What broke Paytm?

The rise and fall of Paytm highlights the precarious balance between ambition and compliance in the country’s financial landscape.

Published : Feb 14, 2024 19:05 IST - 10 MINS READ

The Paytm IPO of 2021 recorded the worst first-year share plunge among large IPOs in the past decade.

The Paytm IPO of 2021 recorded the worst first-year share plunge among large IPOs in the past decade. | Photo Credit: Dhiraj Singh/Bloomberg

It was a picture of contrasts. At the Davos World Economic Forum in 2023, Paytm CEO and founder Vijay Shekhar Sharma was asked by the business channel CNBC TV18 about the mood in the “new-economy contingent” he was representing. VSS, as he is commonly known, was asked about the frequent “accounting issues” among them and what advice he, as a start-up icon, would share. “You make choices,” said Sharma. “If you want to build long, you build an institution which sits on a strong foundation; if you want to build an institution that can be executed and flipped, you do it like that.”

LISTEN: One hopes, for the sake of Paytm’s depositors, investors, and users, that it is now time to do what is right.

In February 2024, at a virtual town hall held a few days after the Reserve Bank of India prohibited Paytm Payments Bank from almost all its major banking services, it was a visibly different Sharma who told the gathered Paytm employees: “We are not completely sure of things… like what exactly went wrong. But we will figure out everything soon. We will reach out to the RBI to see what can be done.” He also told employees that the “company will focus on being extremely compliant moving forward”.

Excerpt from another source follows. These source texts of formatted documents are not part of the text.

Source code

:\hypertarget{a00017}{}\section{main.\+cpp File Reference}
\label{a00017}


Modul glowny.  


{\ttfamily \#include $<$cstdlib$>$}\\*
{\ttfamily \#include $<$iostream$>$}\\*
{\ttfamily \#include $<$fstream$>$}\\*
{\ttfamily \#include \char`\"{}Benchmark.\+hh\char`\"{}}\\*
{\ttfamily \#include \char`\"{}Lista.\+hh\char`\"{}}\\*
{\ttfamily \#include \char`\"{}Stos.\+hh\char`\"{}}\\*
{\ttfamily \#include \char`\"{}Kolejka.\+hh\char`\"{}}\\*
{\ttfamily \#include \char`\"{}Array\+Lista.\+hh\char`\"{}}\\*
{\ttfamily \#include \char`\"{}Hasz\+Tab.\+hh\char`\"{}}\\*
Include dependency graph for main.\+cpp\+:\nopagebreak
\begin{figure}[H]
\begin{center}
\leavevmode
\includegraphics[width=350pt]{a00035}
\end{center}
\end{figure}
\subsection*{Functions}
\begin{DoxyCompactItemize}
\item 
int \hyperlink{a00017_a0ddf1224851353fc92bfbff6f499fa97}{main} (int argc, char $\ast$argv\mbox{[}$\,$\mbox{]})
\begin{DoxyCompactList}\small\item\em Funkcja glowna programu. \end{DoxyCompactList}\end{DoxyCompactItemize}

It has been a story with many twists and turns. On November 8, 2016, Prime Minister Narendra Modi announced a demonetisation drive that would throw India’s cash-reliant economy into a tailspin. There was one clear winner though. Paytm, a company that had been working on payment solutions for offline merchants since 2015, dove right in. If a cash-haemorrhaged economy was the problem, then Paytm with its mobile wallet platform was the solution. Sharma commissioned front-page advertisements by Paytm in major newspapers: the Prime Minister’s photograph was emblazoned across the page along with the company hailing demonetisation as the “boldest decision in the financial history of independent India”.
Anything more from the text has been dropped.